START Recorded information

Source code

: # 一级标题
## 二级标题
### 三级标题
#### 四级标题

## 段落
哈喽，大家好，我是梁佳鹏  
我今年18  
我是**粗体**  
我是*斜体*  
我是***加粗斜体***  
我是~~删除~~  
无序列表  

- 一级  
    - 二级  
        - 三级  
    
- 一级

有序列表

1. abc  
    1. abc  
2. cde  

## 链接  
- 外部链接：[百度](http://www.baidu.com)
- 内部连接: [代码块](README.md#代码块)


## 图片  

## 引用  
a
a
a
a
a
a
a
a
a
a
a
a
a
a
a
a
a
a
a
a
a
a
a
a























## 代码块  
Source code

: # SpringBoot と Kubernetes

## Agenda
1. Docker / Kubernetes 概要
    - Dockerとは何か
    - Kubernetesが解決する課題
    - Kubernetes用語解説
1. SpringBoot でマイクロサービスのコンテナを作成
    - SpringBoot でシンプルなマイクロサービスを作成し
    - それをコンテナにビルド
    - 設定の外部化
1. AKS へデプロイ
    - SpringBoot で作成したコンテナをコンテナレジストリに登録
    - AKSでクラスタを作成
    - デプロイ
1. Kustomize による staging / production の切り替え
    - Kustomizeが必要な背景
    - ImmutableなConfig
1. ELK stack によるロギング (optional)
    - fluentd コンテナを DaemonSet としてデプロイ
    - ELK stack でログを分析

END Recorded information
START Recorded information

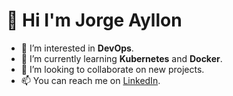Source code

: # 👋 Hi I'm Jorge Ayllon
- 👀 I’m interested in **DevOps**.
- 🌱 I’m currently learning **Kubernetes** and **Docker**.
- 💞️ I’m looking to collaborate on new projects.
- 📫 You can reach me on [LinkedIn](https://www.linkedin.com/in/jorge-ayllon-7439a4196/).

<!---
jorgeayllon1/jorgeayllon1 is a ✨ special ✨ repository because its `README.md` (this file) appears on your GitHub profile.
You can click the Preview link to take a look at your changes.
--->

END Recorded information

### How to complete this task
What you return should be exactly the lines above, starting at the one with "1. AKS へデプロイ" and ending at the one with "- ELK stack でログを分析", and nothing else.

### Result of the task
1. AKS へデプロイ
    - SpringBoot で作成したコンテナをコンテナレジストリに登録
    - AKSでクラスタを作成
    - デプロイ
1. Kustomize による staging / production の切り替え
    - Kustomizeが必要な背景
    - ImmutableなConfig
1. ELK stack によるロギング (optional)
    - fluentd コンテナを DaemonSet としてデプロイ
    - ELK stack でログを分析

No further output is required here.